Coote, Nina Edith (1883–1945), croquet champion, was born 23 September 1883 in Tunbridge Wells, Kent, England, only child of Orlando Robert Coote (1855–1927), land agent, and his wife Edith Mary (née Hume) (1858/9–1920). Her father was the third son of Rev. Sir Algernon Coote (1817–99), 11th baronet, clergyman and landowner, of Ballyfin, Queen’s Co. (Laois), and Tunbridge Wells. Orlando Coote, probably educated in England, was an avid sportsman and sports administrator, typical of the landed gentry who were prominent in the development of organised sport in Ireland and Britain in the latter nineteenth century. He was the principal founder and first captain (1887), and subsequently president, of Athlone Association Football Club (forerunner of League of Ireland club Athlone Town); earlier in the 1880s he had founded a soccer club in Castlerea, Co. Roscommon. A founding officer (1896) of Athlone Garden Vale Hockey Club, he was involved in hockey administration in Connaught and Ireland, and was associated with tennis, rowing, yachting, cycling and coursing. By 1901 the family, who were adherents of the Church of Ireland, were residing at Bunnavally, Co. Westmeath, near Athlone.
Regarded by contemporaries as a beautiful young woman, Nina Coote began playing croquet at an early age and discovered a natural affinity for the sport. A member of Garden Vale Tennis and Croquet Club in Athlone, she won the South of Ireland croquet championship in both 1901 and 1902. After losing in the semi‑final of the 1903 croquet championship of Ireland to the eventual winner, her Garden Vale clubmate Mrs Edith Preston, Coote contested the 1903 English ladies’ open championship in Wimbledon, which she won in a remarkable upset, defeating Preston in the final. Members of Garden Vale thus held concurrently both the Irish and English championships. In 1905 Coote again won the English ladies’ open championship, and also won the mixed doubles, partnering Cyril Corbally, one of the ‘Irish terrors’ who had made a huge impression on the sport. The same year she won the Irish gold medals for croquet and the English Croquet Association's gold caskets, the prestigious mixed doubles championship. On two occasions in 1904 she defeated in competition Lily Gower, considered the greatest croquet player (man or woman) of the time. In 1905 she tied with Gower in seventh place in the champions’ cup (latterly the president's cup), which was open to men and women, and came ninth the following two years. In 1908 she repeated Gower's earlier success in winning the English Croquet Association's men's gold medal, and after this triumph the rules were changed to prevent women entering the competition. The ladies’ champion cup began in 1911, and in the inaugural year Gower (now married to R. C. J. Beaton) triumphed, with Coote third.
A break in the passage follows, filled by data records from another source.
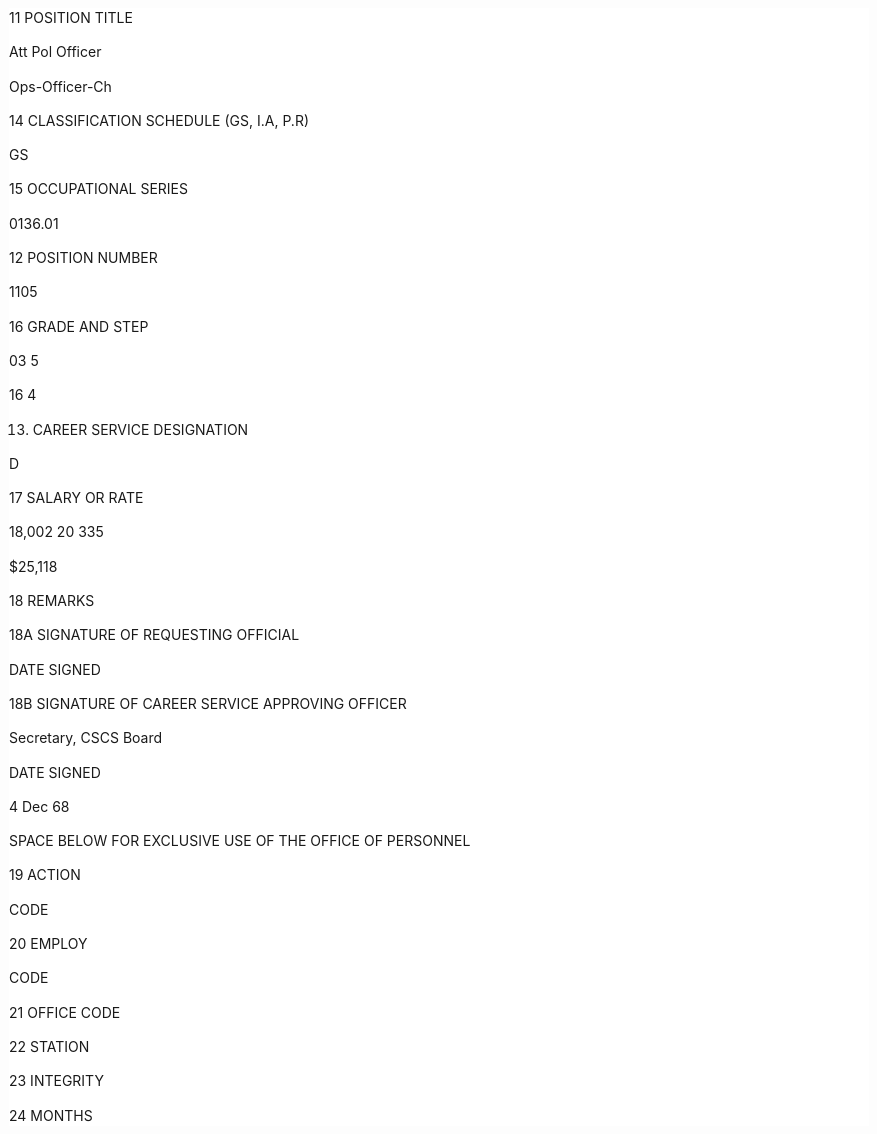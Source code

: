 11 POSITION TITLE

Att Pol Officer

Ops-Officer-Ch

14 CLASSIFICATION SCHEDULE (GS, I.A, P.R)

GS

15 OCCUPATIONAL SERIES

0136.01

12 POSITION NUMBER

1105

16 GRADE AND STEP

03 5

16 4

13. CAREER SERVICE DESIGNATION

D

17 SALARY OR RATE

18,002 20 335

$25,118

18 REMARKS

18A SIGNATURE OF REQUESTING OFFICIAL

DATE SIGNED

18B SIGNATURE OF CAREER SERVICE APPROVING OFFICER

Secretary, CSCS Board

DATE SIGNED

4 Dec 68

SPACE BELOW FOR EXCLUSIVE USE OF THE OFFICE OF PERSONNEL

19 ACTION

CODE

20 EMPLOY

CODE

21 OFFICE CODE

22 STATION

23 INTEGRITY

24 MONTHS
Coote's playing relied on dash and style, rather than accuracy. She played a fast-paced game, completing her games in record times, with a golf-style side-swing. Her form, although occasionally brilliant, was erratic, allowing the more consistent, if less elegant, Gower to dominate the competitions. Off court Coote had a lively personality, with a sharp tongue, and spared no one with her caustic barbs and comments.
After the first world war her playing ability faded and she retired from active participation, becoming a successful manager of croquet teams. Her dominant personality was again to the fore, and she managed with a firm and dictatorial style. In 1936, after a failed love affair, she became gradually withdrawn and reclusive. She turned to spiritualism and became convinced she would die in her sixty-first year. Increasingly eccentric, she helped make the prophecy come true by deliberately delaying a minor operation that would not otherwise have been dangerous. She died 6 January 1945 in Roehampton, Greater London, from complications resulting from the operation.